High School and Eden Hall Teachers Collaborate to Foster Creative Student Connections
Art teachers Katelynn Tronetti and Mary Anne Andreassi recently collaborated in a special way to connect their students as they worked on similar projects.
Mrs. Tronetti’s fifth-grade art students at Eden Hall Upper Elementary School and Mrs. Andreassi’s high school mixed media art students have been working on creative paper-cutting projects. “When Mary Anne and I found out that our students have a connecting piece, we seized the opportunity to connect our students to one another,” said Mrs. Tronetti.
Mrs. Andreassi invited TV production students to interview her students and highlight their art projects. Mrs. Tronetti then played the video for her class so they could gain insight into the older students’ idea generation and artistic process.
Mrs. Andreassi’s mixed media art students started the school year observing works of paper artists, including French/American artist Beatrice Coron. The class discussed how paper artists focus on taking their images and converting them into silhouettes that use positive and negative space. Students practiced using a craft knife to create fine and detailed cuts before converting their ideas into a narrative collar, a story that the students illustrated in their paper cutting.
“Originally, I wanted to explore the concept of making a wearable piece and the concept of a collar worked well for this idea,” said Mrs. Andreassi. Students spent three weeks working on their designs, and when completed, the class engaged in a group discussion about the process and looked at each other’s work.
Senior Lilly Sauer described the project as “a journey, an ongoing process that included lots of drafting and revising.” Her project was titled Changes and followed the metamorphosis of a butterfly. Students shared their project inspirations, which included psychology class, piano playing, a love of nature and a television show.
Senior Evan Osterwise from Aaron Koehler’s TV Production class recorded and edited a video of senior Kiera Moskala interviewing Mrs. Andreassi’s art students who talked about their projects and explained their creative process for the younger students.

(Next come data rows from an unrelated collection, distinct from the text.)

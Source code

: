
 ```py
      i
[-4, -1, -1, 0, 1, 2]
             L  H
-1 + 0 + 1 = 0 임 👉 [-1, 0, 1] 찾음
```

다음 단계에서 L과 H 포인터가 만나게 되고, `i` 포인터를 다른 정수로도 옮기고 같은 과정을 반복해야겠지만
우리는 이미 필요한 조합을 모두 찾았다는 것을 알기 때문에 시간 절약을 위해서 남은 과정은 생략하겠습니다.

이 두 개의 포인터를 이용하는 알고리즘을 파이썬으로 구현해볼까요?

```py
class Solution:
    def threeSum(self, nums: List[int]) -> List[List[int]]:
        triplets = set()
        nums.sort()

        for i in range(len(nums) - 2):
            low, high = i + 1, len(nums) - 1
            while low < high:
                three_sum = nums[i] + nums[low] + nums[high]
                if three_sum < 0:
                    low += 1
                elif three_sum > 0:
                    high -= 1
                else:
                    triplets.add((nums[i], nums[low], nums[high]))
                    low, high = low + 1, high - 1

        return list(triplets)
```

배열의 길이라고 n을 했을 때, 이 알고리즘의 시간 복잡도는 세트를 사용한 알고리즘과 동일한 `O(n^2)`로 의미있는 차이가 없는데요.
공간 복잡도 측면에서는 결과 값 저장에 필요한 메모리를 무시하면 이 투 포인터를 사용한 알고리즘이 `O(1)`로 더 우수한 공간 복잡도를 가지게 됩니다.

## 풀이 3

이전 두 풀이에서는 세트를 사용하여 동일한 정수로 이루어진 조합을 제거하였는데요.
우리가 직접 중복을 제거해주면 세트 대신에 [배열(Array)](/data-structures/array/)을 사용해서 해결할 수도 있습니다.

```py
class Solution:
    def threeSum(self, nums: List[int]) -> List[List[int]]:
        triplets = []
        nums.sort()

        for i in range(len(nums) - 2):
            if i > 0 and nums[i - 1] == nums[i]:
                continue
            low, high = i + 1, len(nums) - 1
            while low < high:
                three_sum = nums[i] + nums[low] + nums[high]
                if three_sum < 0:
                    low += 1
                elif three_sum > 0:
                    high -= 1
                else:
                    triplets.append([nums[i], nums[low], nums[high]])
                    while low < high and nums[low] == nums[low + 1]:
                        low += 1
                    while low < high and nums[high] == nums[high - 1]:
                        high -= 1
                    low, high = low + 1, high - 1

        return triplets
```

Sophomore Madison Began said she thought it was important for younger art students to think of the project as a “way to think of something new as art and have different ideas of what art could be.”
Four high school student projects are part of a display in the high school.

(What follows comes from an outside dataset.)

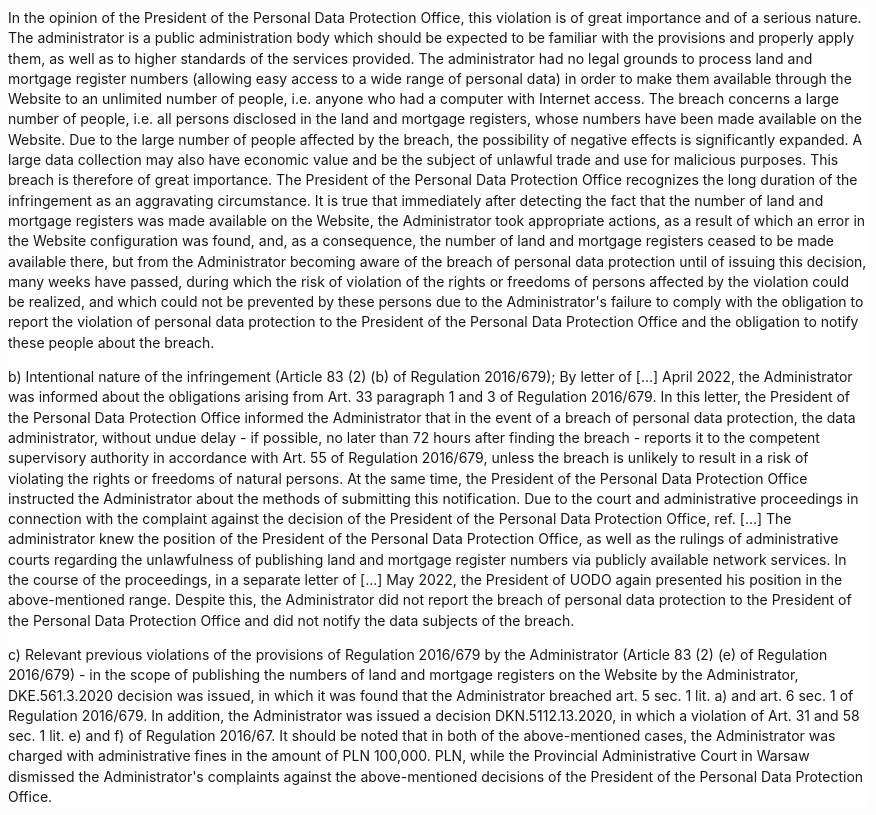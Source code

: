 In the opinion of the President of the Personal Data Protection Office, this violation is of great importance and of a serious nature. The administrator is a public administration body which should be expected to be familiar with the provisions and properly apply them, as well as to higher standards of the services provided. The administrator had no legal grounds to process land and mortgage register numbers (allowing easy access to a wide range of personal data) in order to make them available through the Website to an unlimited number of people, i.e. anyone who had a computer with Internet access. The breach concerns a large number of people, i.e. all persons disclosed in the land and mortgage registers, whose numbers have been made available on the Website. Due to the large number of people affected by the breach, the possibility of negative effects is significantly expanded. A large data collection may also have economic value and be the subject of unlawful trade and use for malicious purposes. This breach is therefore of great importance. The President of the Personal Data Protection Office recognizes the long duration of the infringement as an aggravating circumstance. It is true that immediately after detecting the fact that the number of land and mortgage registers was made available on the Website, the Administrator took appropriate actions, as a result of which an error in the Website configuration was found, and, as a consequence, the number of land and mortgage registers ceased to be made available there, but from the Administrator becoming aware of the breach of personal data protection until of issuing this decision, many weeks have passed, during which the risk of violation of the rights or freedoms of persons affected by the violation could be realized, and which could not be prevented by these persons due to the Administrator's failure to comply with the obligation to report the violation of personal data protection to the President of the Personal Data Protection Office and the obligation to notify these people about the breach.

b) Intentional nature of the infringement (Article 83 (2) (b) of Regulation 2016/679);
By letter of \[...\] April 2022, the Administrator was informed about the obligations arising from Art. 33 paragraph 1 and 3 of Regulation 2016/679. In this letter, the President of the Personal Data Protection Office informed the Administrator that in the event of a breach of personal data protection, the data administrator, without undue delay - if possible, no later than 72 hours after finding the breach - reports it to the competent supervisory authority in accordance with Art. 55 of Regulation 2016/679, unless the breach is unlikely to result in a risk of violating the rights or freedoms of natural persons. At the same time, the President of the Personal Data Protection Office instructed the Administrator about the methods of submitting this notification. Due to the court and administrative proceedings in connection with the complaint against the decision of the President of the Personal Data Protection Office, ref. \[...\] The administrator knew the position of the President of the Personal Data Protection Office, as well as the rulings of administrative courts regarding the unlawfulness of publishing land and mortgage register numbers via publicly available network services. In the course of the proceedings, in a separate letter of \[...\] May 2022, the President of UODO again presented his position in the above-mentioned range. Despite this, the Administrator did not report the breach of personal data protection to the President of the Personal Data Protection Office and did not notify the data subjects of the breach.

c) Relevant previous violations of the provisions of Regulation 2016/679 by the Administrator (Article 83 (2) (e) of Regulation 2016/679) - in the scope of publishing the numbers of land and mortgage registers on the Website by the Administrator, DKE.561.3.2020 decision was issued, in which it was found that the Administrator breached art. 5 sec. 1 lit. a) and art. 6 sec. 1 of Regulation 2016/679. In addition, the Administrator was issued a decision DKN.5112.13.2020, in which a violation of Art. 31 and 58 sec. 1 lit. e) and f) of Regulation 2016/67. It should be noted that in both of the above-mentioned cases, the Administrator was charged with administrative fines in the amount of PLN 100,000. PLN, while the Provincial Administrative Court in Warsaw dismissed the Administrator's complaints against the above-mentioned decisions of the President of the Personal Data Protection Office.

Two fifth-grade students work on cutting paper
Meanwhile, in 5th grade, Mrs. Tronetti’s students were exploring paper cutting as it relates to the Eden Hall building theme this year, “Lights, Camera, Action,” inspired by the book Lotte's Magical Paper Puppets, which uses paper cutting for its illustrations. Mrs. Tronetti worked with Eden Hall Librarian Beth Shenefiel to explore connecting the book with the arts to create projects to display in January when author Katherine Carr visits.

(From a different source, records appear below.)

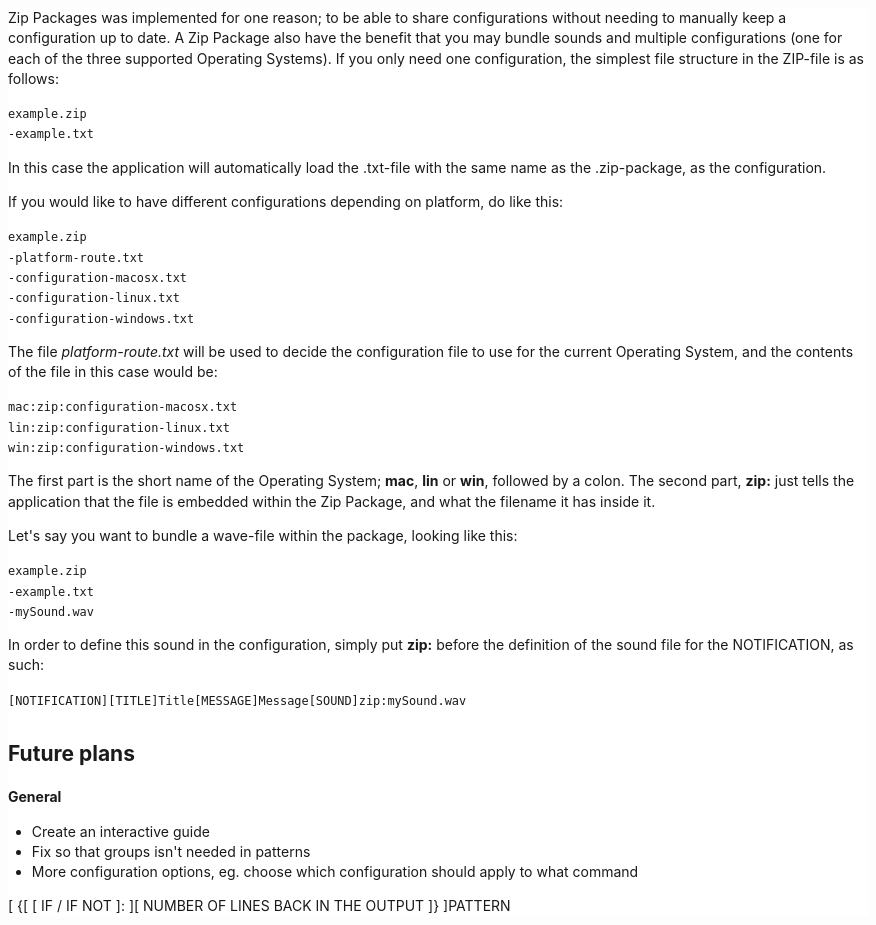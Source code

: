Zip Packages was implemented for one reason; to be able to share configurations without needing to manually keep a configuration up to date. A Zip Package also have the benefit that you may bundle sounds and multiple configurations (one for each of the three supported Operating Systems). If you only need one configuration, the simplest file structure in the ZIP-file is as follows:

```
example.zip
-example.txt 
```

In this case the application will automatically load the .txt-file with the same name as the .zip-package, as the configuration.

If you would like to have different configurations depending on platform, do like this:
 
```
example.zip
-platform-route.txt
-configuration-macosx.txt
-configuration-linux.txt
-configuration-windows.txt
```

The file *platform-route.txt* will be used to decide the configuration file to use for the current Operating System, and the contents of the file in this case would be:

```
mac:zip:configuration-macosx.txt
lin:zip:configuration-linux.txt
win:zip:configuration-windows.txt
```

The first part is the short name of the Operating System; **mac**, **lin** or **win**, followed by a colon. The second part, **zip:** just tells the application that the file is embedded within the Zip Package, and what the filename it has inside it.

Let's say you want to bundle a wave-file within the package, looking like this:

```
example.zip
-example.txt
-mySound.wav
```

In order to define this sound in the configuration, simply put **zip:** before the definition of the sound file for the NOTIFICATION, as such:

```
[NOTIFICATION][TITLE]Title[MESSAGE]Message[SOUND]zip:mySound.wav
```

Future plans
------------

**General**

- Create an interactive guide
- Fix so that groups isn't needed in patterns
- More configuration options, eg. choose which configuration should apply to what command


[ {[ [ IF / IF NOT ]: ][ NUMBER OF LINES BACK IN THE OUTPUT ]} ]PATTERN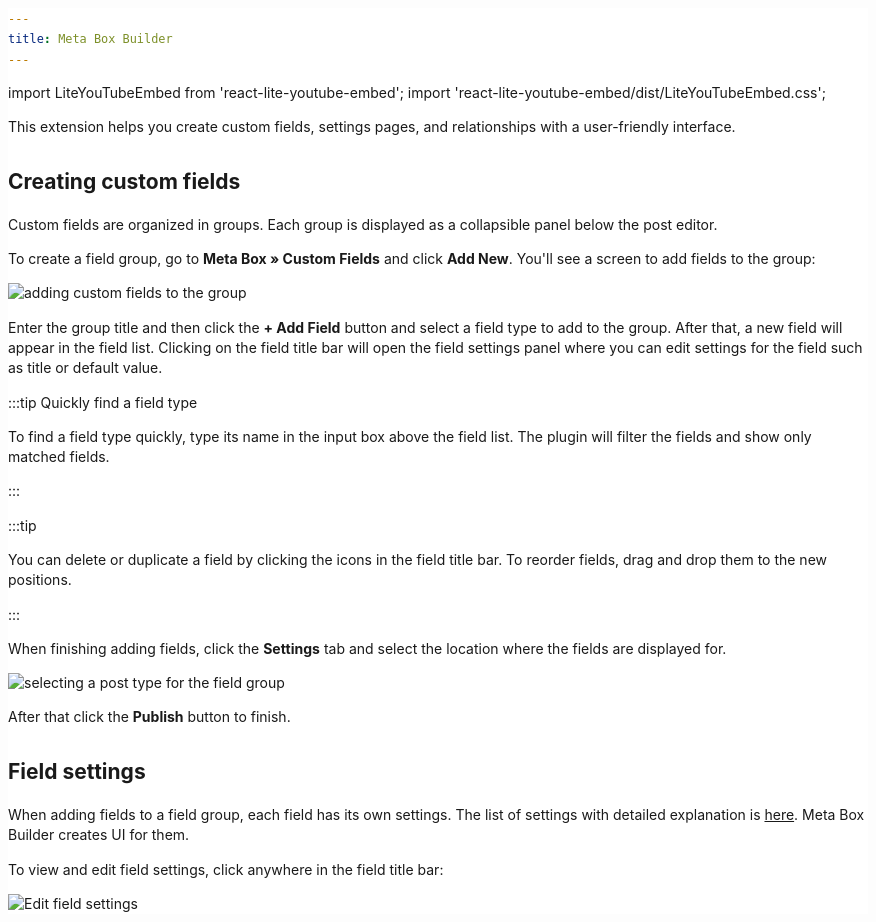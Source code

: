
 ```yaml
---
title: Meta Box Builder
---
```


import LiteYouTubeEmbed from 'react-lite-youtube-embed';
import 'react-lite-youtube-embed/dist/LiteYouTubeEmbed.css';

This extension helps you create custom fields, settings pages, and relationships  with a user-friendly interface.

## Creating custom fields

Custom fields are organized in groups. Each group is displayed as a collapsible panel below the post editor.

To create a field group, go to **Meta Box » Custom Fields** and click **Add New**. You'll see a screen to add fields to the group:

![adding custom fields to the group](https://i.imgur.com/wjtQCmc.png)

Enter the group title and then click the **+ Add Field** button and select a field type to add to the group. After that, a new field will appear in the field list. Clicking on the field title bar will open the field settings panel where you can edit settings for the field such as title or default value.

:::tip Quickly find a field type

To find a field type quickly, type its name in the input box above the field list. The plugin will filter the fields and show only matched fields.

:::

:::tip

You can delete or duplicate a field by clicking the icons in the field title bar. To reorder fields, drag and drop them to the new positions.

:::

When finishing adding fields, click the **Settings** tab and select the location where the fields are displayed for.

![selecting a post type for the field group](https://i.imgur.com/a39tyzd.png)

After that click the **Publish** button to finish.

## Field settings

When adding fields to a field group, each field has its own settings. The list of settings with detailed explanation is [here](/field-settings/). Meta Box Builder creates UI for them.

To view and edit field settings, click anywhere in the field title bar:

![Edit field settings](https://i.imgur.com/UvWnRzT.png)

Mrs. Tronetti used the book to help her students explore concepts in the fifth-grade art curriculum, including silhouettes and positive and negative space. Her students also learned about Parth Kothekar, a paper-cutting artist, their September artist of the month. Their first project this year was to develop a story and create a silhouette design. They sketched their ideas or used words to establish an idea in their sketchbooks, and then created either two-dimensional or three-dimensional paper cuts. Some students developed their own three-dimensional designs or coordinated their separate designs to be part of a collaborative display with friends.
Before they could start cutting, students were asked to identify the positive space of their designs as well as what color tissue paper would fill the negative space after they finished the cutting. Mrs. Tronetti’s students used scissors, needle tools and X-acto knives after learning how to safely use these tools and why safety protocols were necessary.
Fifth-grade students watched the high school students’ video while in the middle of their project. They also submitted questions to the older students and were able to review their answers.
A common theme from the high school class was that the project requires patience, that it was hard to come up with an idea, and difficult to make such precise cuts. The younger students appreciated hearing that the older students had the same struggles they experienced.
Project themes in fifth grade included family pets, nature, dancing, gymnastics and dinosaurs. Students used a needle tool to allow light to come through and highlight a different aspect of their designs, such as through music notes to represent the music to which a ballerina was dancing.
“My goal is that these projects will be on display for the art show with a light source to emphasize and illuminate those negative spaces to bring the designs to life with a similar effect achieved in Lotte's Magical Paper Puppets,” said Mrs. Tronetti.
Mrs. Tronetti noted that, because of their varying schedules, it is not often possible to connect students in elementary school with students in high school, but said it is important to connect young minds with older art students and artists to grasp the significance of a subject matter while showing the progression of skills that develop once they leave the elementary level.
“This was significant for my students to see older students show vulnerability behind such intricate designs, and I think it encouraged some of them to persevere when they were having their own difficulties,” said Mrs. Tronetti. “It will be a project that they will remember for years to come because of that additional high school connection.”